NetLib Security hits the road for RSA
NetLib Security attended its second RSA Conference last week in San Francisco, where some major themes were big data, analytics, incident management and response, and the like. Our team took to the show floor at the Moscone Center with gusto and clever shirts that seemed to be a hit with visitors over the four days there. From our neighbors across the aisle at Defintel, to the Star Trek-themed display at Trend Micro in one of the other halls, the place was vibrant and packed.
In addition to helping man our own booth, which received substantially increased traffic compared to our first attendance last year, I wandered the convention day after day until my feet bled and my legs were two pillars of dried cement. Fortunately, I was able to encounter some intriguing vendors and meet interesting people. On the downside, none of them were podiatrists.
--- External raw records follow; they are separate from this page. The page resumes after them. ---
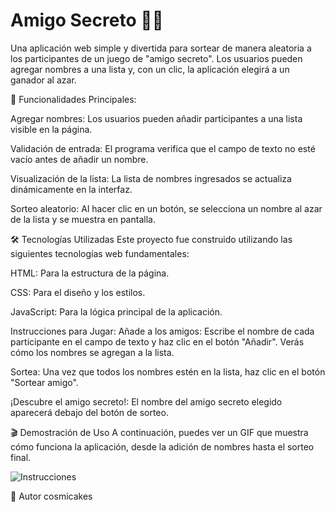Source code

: 
# Amigo Secreto 🕵️‍♂️

Una aplicación web simple y divertida para sortear de manera aleatoria a los participantes de un juego de "amigo secreto". Los usuarios pueden agregar nombres a una lista y, con un clic, la aplicación elegirá a un ganador al azar.

🚀 Funcionalidades Principales:

Agregar nombres: Los usuarios pueden añadir participantes a una lista visible en la página.

Validación de entrada: El programa verifica que el campo de texto no esté vacío antes de añadir un nombre.

Visualización de la lista: La lista de nombres ingresados se actualiza dinámicamente en la interfaz.

Sorteo aleatorio: Al hacer clic en un botón, se selecciona un nombre al azar de la lista y se muestra en pantalla.

🛠️ Tecnologías Utilizadas
Este proyecto fue construido utilizando las siguientes tecnologías web fundamentales:

HTML: Para la estructura de la página.

CSS: Para el diseño y los estilos.

JavaScript: Para la lógica principal de la aplicación.

Instrucciones para Jugar:
Añade a los amigos: Escribe el nombre de cada participante en el campo de texto y haz clic en el botón "Añadir". Verás cómo los nombres se agregan a la lista.

Sortea: Una vez que todos los nombres estén en la lista, haz clic en el botón "Sortear amigo".

¡Descubre el amigo secreto!: El nombre del amigo secreto elegido aparecerá debajo del botón de sorteo.

🎬 Demostración de Uso
A continuación, puedes ver un GIF que muestra cómo funciona la aplicación, desde la adición de nombres hasta el sorteo final.

![Instrucciones](https://github.com/user-attachments/assets/364998bd-56c5-4f8a-9536-51ddb27fd38a)

🤝 Autor
cosmicakes
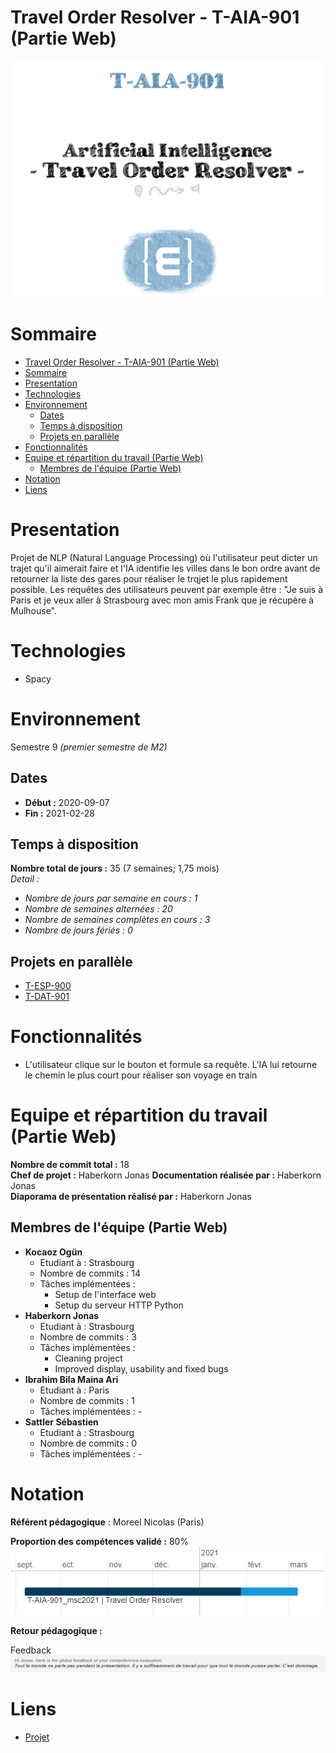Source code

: # Travel Order Resolver - T-AIA-901 (Partie Web)

![Project logo](assets/logo.png)

# Sommaire

- [Travel Order Resolver - T-AIA-901 (Partie Web)](#travel-order-resolver---t-aia-901-partie-web)
- [Sommaire](#sommaire)
- [Presentation](#presentation)
- [Technologies](#technologies)
- [Environnement](#environnement)
  - [Dates](#dates)
  - [Temps à disposition](#temps-à-disposition)
  - [Projets en parallèle](#projets-en-parallèle)
- [Fonctionnalités](#fonctionnalités)
- [Equipe et répartition du travail (Partie Web)](#equipe-et-répartition-du-travail-partie-web)
  - [Membres de l'équipe (Partie Web)](#membres-de-léquipe-partie-web)
- [Notation](#notation)
- [Liens](#liens)

# Presentation

Projet de NLP (Natural Language Processing) où l'utilisateur peut dicter un trajet qu'il aimerait faire et l'IA identifie les villes dans le bon ordre avant de retourner la liste des gares pour réaliser le trqjet le plus rapidement possible.
Les requêtes des utilisateurs peuvent par exemple être : "Je suis à Paris et je veux aller à Strasbourg avec mon amis Frank que je récupère à Mulhouse".

# Technologies
* Spacy

# Environnement
Semestre 9 *(premier semestre de M2)*

## Dates
* **Début :** 2020-09-07
* **Fin :** 2021-02-28

## Temps à disposition
**Nombre total de jours :** 35 (7 semaines; 1,75 mois)  
*Detail :*
* *Nombre de jours par semaine en cours : 1*
* *Nombre de semaines alternées : 20*
* *Nombre de semaines complètes en cours : 3*
* *Nombre de jours fériés : 0*


## Projets en parallèle 
* [T-ESP-900](https://github.com/HaberkornJonas/ManageMint_Frontend_T-ESP-900)
* [T-DAT-901](https://github.com/HaberkornJonas/Image-Recognition_T-DEV-810)

# Fonctionnalités
* L'utilisateur clique sur le bouton et formule sa requête. L'IA lui retourne le chemin le plus court pour réaliser son voyage en train

# Equipe et répartition du travail (Partie Web)
**Nombre de commit total :** 18  
**Chef de projet :** Haberkorn Jonas
**Documentation réalisée par :** Haberkorn Jonas  
**Diaporama de présentation réalisé par :** Haberkorn Jonas

## Membres de l'équipe (Partie Web)
* **Kocaoz Ogün**
  * Etudiant à : Strasbourg
  * Nombre de commits : 14
  * Tâches implémentées :
    * Setup de l'interface web
    * Setup du serveur HTTP Python
* **Haberkorn Jonas**
  * Etudiant à : Strasbourg
  * Nombre de commits : 3
  * Tâches implémentées :
    * Cleaning project
    * Improved display, usability and fixed bugs
* **Ibrahim Bila Maina Ari**
  * Etudiant à : Paris
  * Nombre de commits : 1
  * Tâches implémentées : -
* **Sattler Sébastien**
  * Etudiant à : Strasbourg
  * Nombre de commits : 0
  * Tâches implémentées : -

# Notation
**Référent pédagogique** : Moreel Nicolas (Paris)
  
**Proportion des compétences validé :** 80%    
![Proportion des compétences validé](assets/competences.png)

**Retour pédagogique :**   

Feedback  
![Feedack](assets/feedback.png)

# Liens
* [Projet](project)
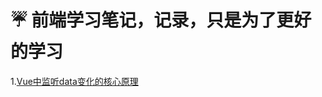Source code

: # ☔️ 前端学习笔记，记录，只是为了更好的学习

1.[Vue中监听data变化的核心原理](https://github.com/fuhangyl/JavaScriptNote/issues/1)
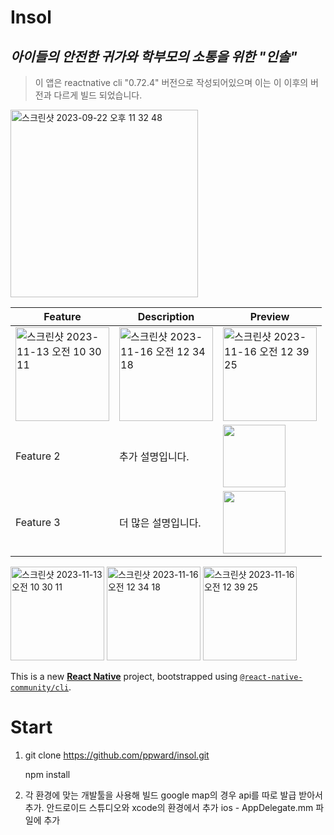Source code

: # Insol
## _아이들의 안전한 귀가와 학부모의 소통을 위한 "인솔"_
> 이 앱은 reactnative cli    "0.72.4" 버전으로 작성되어있으며 이는 이 이후의 버전과 다르게 빌드 되었습니다.
<img width="300" alt="스크린샷 2023-09-22 오후 11 32 48" src="https://github.com/user-attachments/assets/cb4ffb6f-e539-4a22-a98f-336b22ee7c6c" />  




| Feature          | Description         | Preview                           |
|------------------|---------------------|-----------------------------------|
| <img width="150" alt="스크린샷 2023-11-13 오전 10 30 11" src="https://github.com/user-attachments/assets/5ee8d17f-8d7d-4a2c-84f9-c099a1bee4eb" />   | <img width="150" alt="스크린샷 2023-11-16 오전 12 34 18" src="https://github.com/user-attachments/assets/0fe53160-f9e5-4be9-8386-1c95e6e9f7ac" /> | <img width="150" alt="스크린샷 2023-11-16 오전 12 39 25" src="https://github.com/user-attachments/assets/aeed2cf8-b052-431a-abed-d126bb3f1783" /> |
| Feature 2        | 추가 설명입니다.   | <img src="image2.png" width="100"/> |
| Feature 3        | 더 많은 설명입니다.| <img src="image3.png" width="100"/> |

<img width="150" alt="스크린샷 2023-11-13 오전 10 30 11" src="https://github.com/user-attachments/assets/5ee8d17f-8d7d-4a2c-84f9-c099a1bee4eb" />

<img width="150" alt="스크린샷 2023-11-16 오전 12 34 18" src="https://github.com/user-attachments/assets/0fe53160-f9e5-4be9-8386-1c95e6e9f7ac" />

<img width="150" alt="스크린샷 2023-11-16 오전 12 39 25" src="https://github.com/user-attachments/assets/aeed2cf8-b052-431a-abed-d126bb3f1783" />

This is a new [**React Native**](https://reactnative.dev) project, bootstrapped using [`@react-native-community/cli`](https://github.com/react-native-community/cli).



# Start
1. git clone https://github.com/ppward/insol.git

    npm install 


2. 각 환경에 맞는 개발툴을 사용해 빌드 
    google map의 경우 api를 따로 발급 받아서 추가.
    안드로이드 스튜디오와 xcode의 환경에서 추가 
    ios - AppDelegate.mm 파일에 추가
Threat detection, analysis and prevention informed, among others, AT&T’s virtual reality game demo. This was actually my first go in a VR headset, and once I got over the vertigo of looking down in the chopper, cruising along the translucent sky streets of a futuristic Tron-like city while listening to electronica fulfilled a lifelong dream of mine, one that I’m probably a few centuries too early to ever experience for real. So that was cool. NRI Secure Technologies, a Japan-based firm, offered their own managed security services accompanied by eye-catching banner art, while Enterprise Digital Rights Management provider Seclore was one of several exhibitors with a Star Wars theme, lightsabers and all. That wasn’t the only pop culture reference, though, as endpoint protection provider Bromium arrived with a Breaking Bad display, van included.
And for some reason, Sherlock Holmes was meandering around the show floor. Still haven’t figured that one out.
Anyway, I mentioned some of the overarching themes earlier, and they were certainly omnipresent. Another’s presence was welcome to see, even if it does mean more competition for us. While I personally didn’t encounter it much during my limited wanderings, encryption, which should be held in equal importance to any other aspect of data security, had a pretty strong showing. For it to be trending as it was, for it to be taken as seriously as it should, is encouraging. After all, perimeter measures are important—firewalls and antivirus—and how an organization manages all its actions from behavioral analysis to incident response determines its direction going forward.
Failing to encrypt sensitive data, however, leaves you absent a last line of defense for when the others are breached.